REQUIRED WORK:
Answer with a number only, stating how many lines of the records hold the word "from".
*** Opening of PROVIDED RECORDS ***
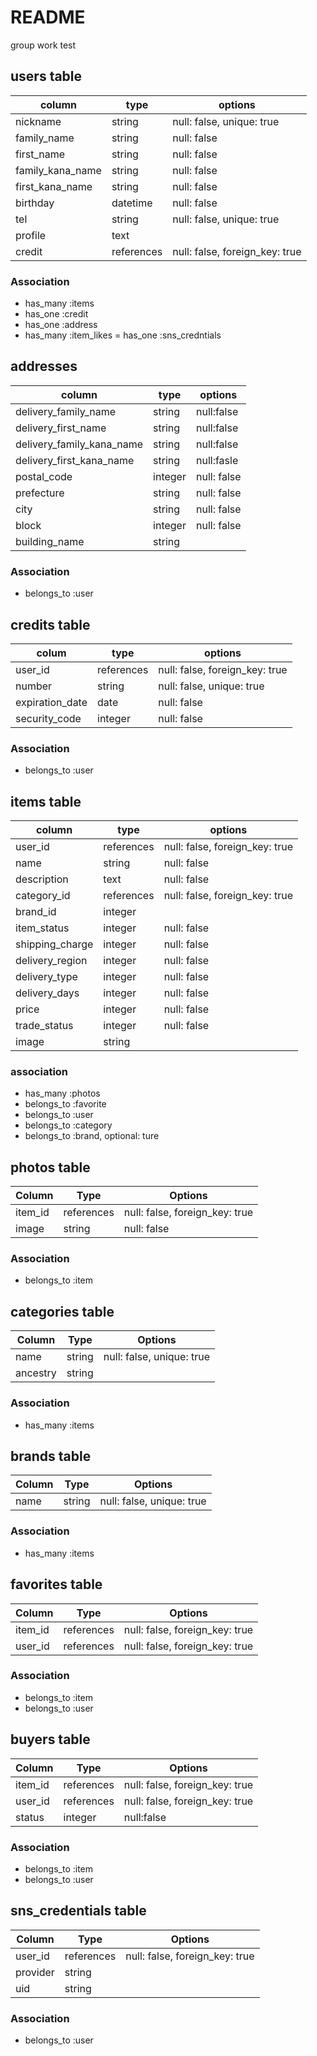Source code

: # README
group work
test

## users table
|column|type|options|
|------|----|-------|
|nickname            |string  |null: false, unique: true |
|family_name         |string  |null: false |
|first_name          |string  |null: false |
|family_kana_name    |string  |null: false |
|first_kana_name     |string  |null: false |
|birthday            |datetime|null: false |
|tel                 |string  |null: false, unique: true |
|profile             |text    |
|credit              |references  |null: false, foreign_key: true |

### Association
- has_many :items
- has_one :credit
- has_one :address
- has_many :item_likes
= has_one :sns_credntials


## addresses
|column|type|options|
|------|----|-------|
|delivery_family_name|string     |null:false  |
|delivery_first_name |string     |null:false  |
|delivery_family_kana_name|string|null:false  |
|delivery_first_kana_name |string|null:fasle  |
|postal_code         |integer    |null: false |
|prefecture          |string     |null: false |
|city                |string     |null: false |
|block               |integer    |null: false |
|building_name       |string     |

### Association
- belongs_to :user


## credits table
|colum|type|options|
|-----|----|-------|
|user_id             |references |null: false, foreign_key: true |
|number              |string     |null: false, unique: true |
|expiration_date     |date       |null: false |
|security_code       |integer    |null: false |

### Association
- belongs_to :user

## items table
|column|type|options|
|------|----|-------|
|user_id           |references |null: false, foreign_key: true |
|name              |string  |null: false |
|description       |text    |null: false |
|category_id       |references |null: false, foreign_key: true |
|brand_id          |integer  ||
|item_status       |integer  |null: false |
|shipping_charge   |integer  |null: false |
|delivery_region   |integer  |null: false |
|delivery_type     |integer  |null: false |
|delivery_days     |integer  |null: false |
|price             |integer  |null: false |
|trade_status      |integer  |null: false |
|image             |string   ||

### association
- has_many :photos
- belongs_to :favorite
- belongs_to :user
- belongs_to :category
- belongs_to :brand, optional: ture

## photos table
|Column|Type|Options|
|------|----|-------|
|item_id            |references    |null: false, foreign_key: true    |
|image              |string        |null: false|

### Association
- belongs_to :item

## categories table
|Column|Type|Options|
|------|----|-------|
|name  |string      |null: false, unique: true  |
|ancestry|string    ||

### Association
- has_many :items

## brands table
|Column|Type|Options|
|------|----|-------|
|name  |string      |null: false, unique: true  |

### Association
- has_many :items

## favorites table
|Column|Type|Options|
|------|----|-------|
|item_id            |references |null: false, foreign_key: true |
|user_id            |references |null: false, foreign_key: true |

### Association
- belongs_to :item
- belongs_to :user

## buyers table
|Column|Type|Options|
|------|----|-------|
|item_id            |references |null: false, foreign_key: true |
|user_id            |references |null: false, foreign_key: true |
|status             |integer    |null:false|

### Association
- belongs_to :item
- belongs_to :user

## sns_credentials table
|Column|Type|Options|
|------|----|-------|
|user_id            |references |null: false, foreign_key: true |
|provider           |string     |
|uid                |string     |


### Association
- belongs_to :user
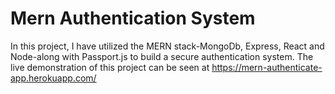 # Mern Authentication System

In this project, I have utilized the MERN stack-MongoDb, Express, React and Node-along with Passport.js to build a secure authentication system. The live demonstration of this project can be seen at https://mern-authenticate-app.herokuapp.com/
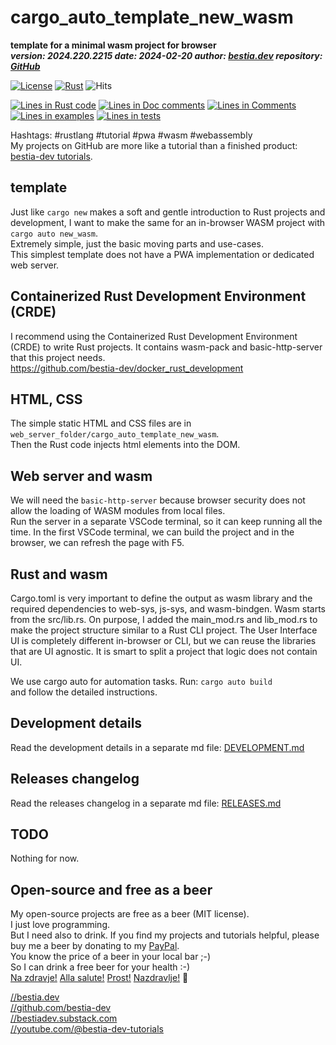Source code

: # cargo_auto_template_new_wasm

[//]: # (auto_cargo_toml_to_md start)

**template for a minimal wasm project for browser**  
***version: 2024.220.2215 date: 2024-02-20 author: [bestia.dev](https://bestia.dev) repository: [GitHub](https://github.com/bestia-dev/cargo_auto_template_new_wasm)***  

[//]: # (auto_cargo_toml_to_md end)

 [![License](https://img.shields.io/badge/license-MIT-blue.svg)](https://github.com/bestia-dev/cargo_auto_template_new_wasm/blob/master/LICENSE)
 [![Rust](https://github.com/bestia-dev/cargo_auto_template_new_wasm/workflows/RustAction/badge.svg)](https://github.com/bestia-dev/cargo_auto_template_new_wasm/)
 ![Hits](https://bestia.dev/webpage_hit_counter/get_svg_image/638168303.svg)

[//]: # (auto_lines_of_code start)
[![Lines in Rust code](https://img.shields.io/badge/Lines_in_Rust-264-green.svg)](https://github.com/bestia-dev/cargo-auto/)
[![Lines in Doc comments](https://img.shields.io/badge/Lines_in_Doc_comments-28-blue.svg)](https://github.com/bestia-dev/cargo-auto/)
[![Lines in Comments](https://img.shields.io/badge/Lines_in_comments-69-purple.svg)](https://github.com/bestia-dev/cargo-auto/)
[![Lines in examples](https://img.shields.io/badge/Lines_in_examples-0-yellow.svg)](https://github.com/bestia-dev/cargo-auto/)
[![Lines in tests](https://img.shields.io/badge/Lines_in_tests-16-orange.svg)](https://github.com/bestia-dev/cargo-auto/)

[//]: # (auto_lines_of_code end)

Hashtags: #rustlang #tutorial #pwa #wasm #webassembly  
My projects on GitHub are more like a tutorial than a finished product: [bestia-dev tutorials](https://github.com/bestia-dev/tutorials_rust_wasm).

## template

Just like `cargo new` makes a soft and gentle introduction to Rust projects and development, I want to make the same for an in-browser WASM project with `cargo auto new_wasm`.  
Extremely simple, just the basic moving parts and use-cases.  
This simplest template does not have a PWA implementation or dedicated web server.

## Containerized Rust Development Environment (CRDE)

I recommend using the Containerized Rust Development Environment (CRDE) to write Rust projects. It contains wasm-pack and basic-http-server that this project needs.  
<https://github.com/bestia-dev/docker_rust_development>  

## HTML, CSS

The simple static HTML and CSS files are in `web_server_folder/cargo_auto_template_new_wasm`.  
Then the Rust code injects html elements into the DOM.  

## Web server and wasm

We will need the `basic-http-server` because browser security does not allow the loading of WASM modules from local files.  
Run the server in a separate VSCode terminal, so it can keep running all the time. In the first VSCode terminal, we can build the project and in the browser, we can refresh the page with F5.  

## Rust and wasm

Cargo.toml is very important to define the output as wasm library and the required dependencies to web-sys, js-sys, and wasm-bindgen.
Wasm starts from the src/lib.rs. On purpose, I added the main_mod.rs and lib_mod.rs to make the project structure similar to a Rust CLI project. The User Interface UI is completely different in-browser or CLI, but we can reuse the libraries that are UI agnostic.  It is smart to split a project that logic does not contain UI.

We use cargo auto for automation tasks. Run:
`cargo auto build`  
and follow the detailed instructions.

## Development details

Read the development details in a separate md file:
[DEVELOPMENT.md](DEVELOPMENT.md)

## Releases changelog

Read the releases changelog in a separate md file:
[RELEASES.md](RELEASES.md)

## TODO

Nothing for now.

## Open-source and free as a beer

My open-source projects are free as a beer (MIT license).  
I just love programming.  
But I need also to drink. If you find my projects and tutorials helpful, please buy me a beer by donating to my [PayPal](https://paypal.me/LucianoBestia).  
You know the price of a beer in your local bar ;-)  
So I can drink a free beer for your health :-)  
[Na zdravje!](https://translate.google.com/?hl=en&sl=sl&tl=en&text=Na%20zdravje&op=translate) [Alla salute!](https://dictionary.cambridge.org/dictionary/italian-english/alla-salute) [Prost!](https://dictionary.cambridge.org/dictionary/german-english/prost) [Nazdravlje!](https://matadornetwork.com/nights/how-to-say-cheers-in-50-languages/) 🍻

[//bestia.dev](https://bestia.dev)  
[//github.com/bestia-dev](https://github.com/bestia-dev)  
[//bestiadev.substack.com](https://bestiadev.substack.com)  
[//youtube.com/@bestia-dev-tutorials](https://youtube.com/@bestia-dev-tutorials)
*** Close of PROVIDED RECORDS ***
SOLUTION FOR THIS TASK:
2